* About this exercise
The copy has to match the records word for word and include no pictures.

### Data excerpts

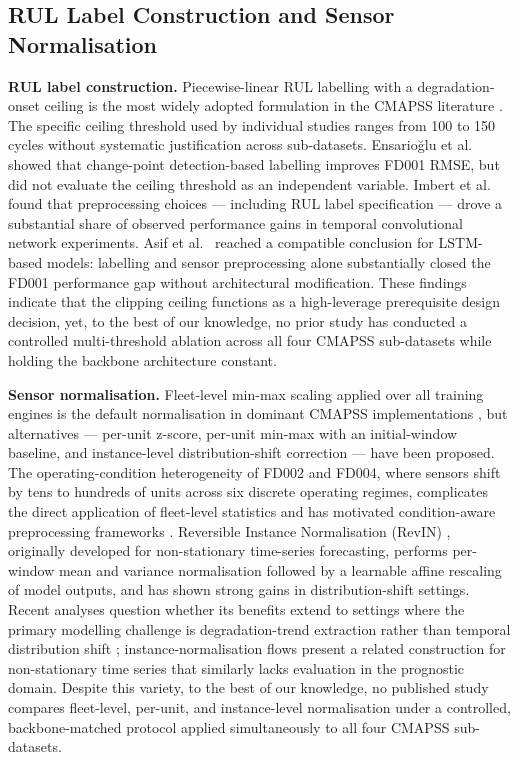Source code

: \documentclass[review,12pt]{elsarticle}
\begin{document}
\subsection{RUL Label Construction and Sensor Normalisation}

\textbf{RUL label construction.} Piecewise-linear RUL labelling with a degradation-onset ceiling is the most widely adopted formulation in the CMAPSS literature \cite{ref05,ref06}. The specific ceiling threshold used by individual studies ranges from 100 to 150 cycles without systematic justification across sub-datasets. Ensario\u{g}lu et al.\ \cite{ref19} showed that change-point detection-based labelling improves FD001 RMSE, but did not evaluate the ceiling threshold as an independent variable. Imbert et al.\ \cite{ref18} found that preprocessing choices --- including RUL label specification --- drove a substantial share of observed performance gains in temporal convolutional network experiments. Asif et al.\ \cite{ref42} reached a compatible conclusion for LSTM-based models: labelling and sensor preprocessing alone substantially closed the FD001 performance gap without architectural modification. These findings indicate that the clipping ceiling functions as a high-leverage prerequisite design decision, yet, to the best of our knowledge, no prior study has conducted a controlled multi-threshold ablation across all four CMAPSS sub-datasets while holding the backbone architecture constant.

\textbf{Sensor normalisation.} Fleet-level min-max scaling applied over all training engines is the default normalisation in dominant CMAPSS implementations \cite{ref05,ref06,ref09}, but alternatives --- per-unit z-score, per-unit min-max with an initial-window baseline, and instance-level distribution-shift correction --- have been proposed. The operating-condition heterogeneity of FD002 and FD004, where sensors shift by tens to hundreds of units across six discrete operating regimes, complicates the direct application of fleet-level statistics and has motivated condition-aware preprocessing frameworks \cite{ref10,ref24}. Reversible Instance Normalisation (RevIN) \cite{ref23}, originally developed for non-stationary time-series forecasting, performs per-window mean and variance normalisation followed by a learnable affine rescaling of model outputs, and has shown strong gains in distribution-shift settings. Recent analyses question whether its benefits extend to settings where the primary modelling challenge is degradation-trend extraction rather than temporal distribution shift \cite{ref25,ref26}; instance-normalisation flows \cite{ref28} present a related construction for non-stationary time series that similarly lacks evaluation in the prognostic domain. Despite this variety, to the best of our knowledge, no published study compares fleet-level, per-unit, and instance-level normalisation under a controlled, backbone-matched protocol applied simultaneously to all four CMAPSS sub-datasets.
\end{document}
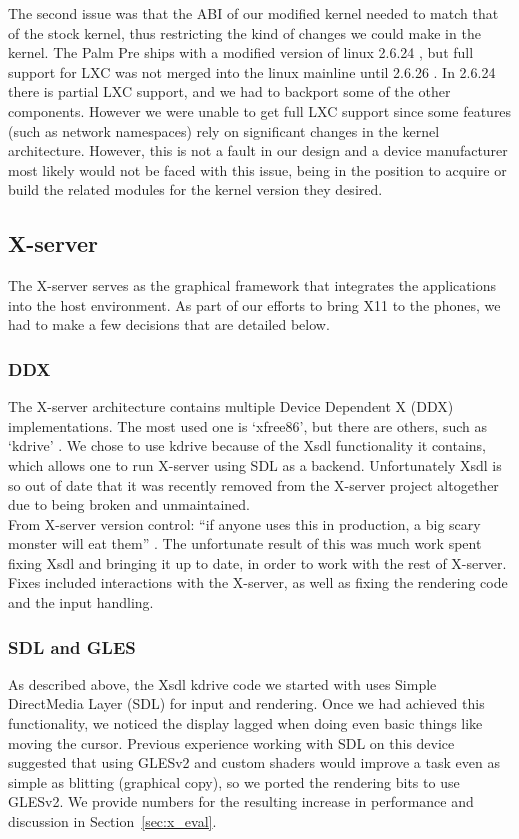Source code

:     The second issue was that the ABI of our modified kernel needed to match that of the stock kernel, thus restricting the kind of changes we could make in the kernel.  The Palm Pre ships with a modified version of linux 2.6.24 \cite{pre_kernel}, but full support for LXC was not merged into the linux mainline until 2.6.26 \cite{lxc_kernel}.  In 2.6.24 there is partial LXC support, and we had to backport some of the other components.  However we were unable to get full LXC support since some features (such as network namespaces) rely on significant changes in the kernel architecture.  However, this is not a fault in our design and a device manufacturer most likely would not be faced with this issue, being in the position to acquire or build the related modules for the kernel version they desired. \\

\subsection{X-server}

The X-server serves as the graphical framework that integrates the applications into the host environment.  As part of our efforts to bring X11 to the phones, we had to make a few decisions that are detailed below. \\

\subsubsection{DDX}
The X-server architecture contains multiple Device Dependent X (DDX) implementations.  The most used one is `xfree86', but there are others, such as `kdrive' \cite{x_glossary}.  We chose to use kdrive because of the Xsdl functionality it contains, which allows one to run X-server using SDL as a backend.  Unfortunately Xsdl is so out of date that it was recently removed from the X-server project altogether due to being broken and unmaintained. \\

From X-server version control: ``if anyone uses this in production, a big scary monster will eat them'' \cite{x_quote}.  The unfortunate result of this was much work spent fixing Xsdl and bringing it up to date, in order to work with the rest of X-server.  Fixes included interactions with the X-server, as well as fixing the rendering code and the input handling. \\

\subsubsection{SDL and GLES}
As described above, the Xsdl kdrive code we started with uses Simple DirectMedia Layer (SDL) \cite{sdl} for input and rendering.  Once we had achieved this functionality, we noticed the display lagged when doing even basic things like moving the cursor.  Previous experience working with SDL on this device suggested that using GLESv2 \cite{gles} and custom shaders would improve a task even as simple as blitting (graphical copy), so we ported the rendering bits to use GLESv2.  We provide numbers for the resulting increase in performance and discussion in Section~\ref{sec:x_eval}.

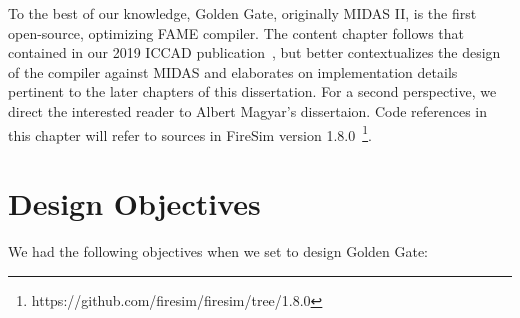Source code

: To the best of our knowledge, Golden Gate, originally MIDAS II, is the first
open-source, optimizing FAME compiler. The content chapter follows that
contained in our 2019 ICCAD publication~\cite{GoldenGate}, but better
contextualizes the design of the compiler against MIDAS and elaborates on
implementation details pertinent to the later chapters of this dissertation.
For a second perspective, we direct the interested reader to Albert Magyar's
dissertaion. Code references in this chapter will refer to sources in FireSim version 1.8.0~\footnote{https://github.com/firesim/firesim/tree/1.8.0}.

\section{Design Objectives}

We had the following objectives when we set to design Golden Gate:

######

* Solution
Source code

: \documentclass[review,12pt]{elsarticle}
\begin{document}
\subsection{RUL Label Construction and Sensor Normalisation}

\textbf{RUL label construction.} Piecewise-linear RUL labelling with a degradation-onset ceiling is the most widely adopted formulation in the CMAPSS literature \cite{ref05,ref06}. The specific ceiling threshold used by individual studies ranges from 100 to 150 cycles without systematic justification across sub-datasets. Ensario\u{g}lu et al.\ \cite{ref19} showed that change-point detection-based labelling improves FD001 RMSE, but did not evaluate the ceiling threshold as an independent variable. Imbert et al.\ \cite{ref18} found that preprocessing choices --- including RUL label specification --- drove a substantial share of observed performance gains in temporal convolutional network experiments. Asif et al.\ \cite{ref42} reached a compatible conclusion for LSTM-based models: labelling and sensor preprocessing alone substantially closed the FD001 performance gap without architectural modification. These findings indicate that the clipping ceiling functions as a high-leverage prerequisite design decision, yet, to the best of our knowledge, no prior study has conducted a controlled multi-threshold ablation across all four CMAPSS sub-datasets while holding the backbone architecture constant.

\textbf{Sensor normalisation.} Fleet-level min-max scaling applied over all training engines is the default normalisation in dominant CMAPSS implementations \cite{ref05,ref06,ref09}, but alternatives --- per-unit z-score, per-unit min-max with an initial-window baseline, and instance-level distribution-shift correction --- have been proposed. The operating-condition heterogeneity of FD002 and FD004, where sensors shift by tens to hundreds of units across six discrete operating regimes, complicates the direct application of fleet-level statistics and has motivated condition-aware preprocessing frameworks \cite{ref10,ref24}. Reversible Instance Normalisation (RevIN) \cite{ref23}, originally developed for non-stationary time-series forecasting, performs per-window mean and variance normalisation followed by a learnable affine rescaling of model outputs, and has shown strong gains in distribution-shift settings. Recent analyses question whether its benefits extend to settings where the primary modelling challenge is degradation-trend extraction rather than temporal distribution shift \cite{ref25,ref26}; instance-normalisation flows \cite{ref28} present a related construction for non-stationary time series that similarly lacks evaluation in the prognostic domain. Despite this variety, to the best of our knowledge, no published study compares fleet-level, per-unit, and instance-level normalisation under a controlled, backbone-matched protocol applied simultaneously to all four CMAPSS sub-datasets.
\end{document}
Source code

:     The second issue was that the ABI of our modified kernel needed to match that of the stock kernel, thus restricting the kind of changes we could make in the kernel.  The Palm Pre ships with a modified version of linux 2.6.24 \cite{pre_kernel}, but full support for LXC was not merged into the linux mainline until 2.6.26 \cite{lxc_kernel}.  In 2.6.24 there is partial LXC support, and we had to backport some of the other components.  However we were unable to get full LXC support since some features (such as network namespaces) rely on significant changes in the kernel architecture.  However, this is not a fault in our design and a device manufacturer most likely would not be faced with this issue, being in the position to acquire or build the related modules for the kernel version they desired. \\

\subsection{X-server}

The X-server serves as the graphical framework that integrates the applications into the host environment.  As part of our efforts to bring X11 to the phones, we had to make a few decisions that are detailed below. \\

\subsubsection{DDX}
The X-server architecture contains multiple Device Dependent X (DDX) implementations.  The most used one is `xfree86', but there are others, such as `kdrive' \cite{x_glossary}.  We chose to use kdrive because of the Xsdl functionality it contains, which allows one to run X-server using SDL as a backend.  Unfortunately Xsdl is so out of date that it was recently removed from the X-server project altogether due to being broken and unmaintained. \\

From X-server version control: ``if anyone uses this in production, a big scary monster will eat them'' \cite{x_quote}.  The unfortunate result of this was much work spent fixing Xsdl and bringing it up to date, in order to work with the rest of X-server.  Fixes included interactions with the X-server, as well as fixing the rendering code and the input handling. \\

\subsubsection{SDL and GLES}
As described above, the Xsdl kdrive code we started with uses Simple DirectMedia Layer (SDL) \cite{sdl} for input and rendering.  Once we had achieved this functionality, we noticed the display lagged when doing even basic things like moving the cursor.  Previous experience working with SDL on this device suggested that using GLESv2 \cite{gles} and custom shaders would improve a task even as simple as blitting (graphical copy), so we ported the rendering bits to use GLESv2.  We provide numbers for the resulting increase in performance and discussion in Section~\ref{sec:x_eval}.

Source code

: To the best of our knowledge, Golden Gate, originally MIDAS II, is the first
open-source, optimizing FAME compiler. The content chapter follows that
contained in our 2019 ICCAD publication~\cite{GoldenGate}, but better
contextualizes the design of the compiler against MIDAS and elaborates on
implementation details pertinent to the later chapters of this dissertation.
For a second perspective, we direct the interested reader to Albert Magyar's
dissertaion. Code references in this chapter will refer to sources in FireSim version 1.8.0~\footnote{https://github.com/firesim/firesim/tree/1.8.0}.

\section{Design Objectives}

We had the following objectives when we set to design Golden Gate:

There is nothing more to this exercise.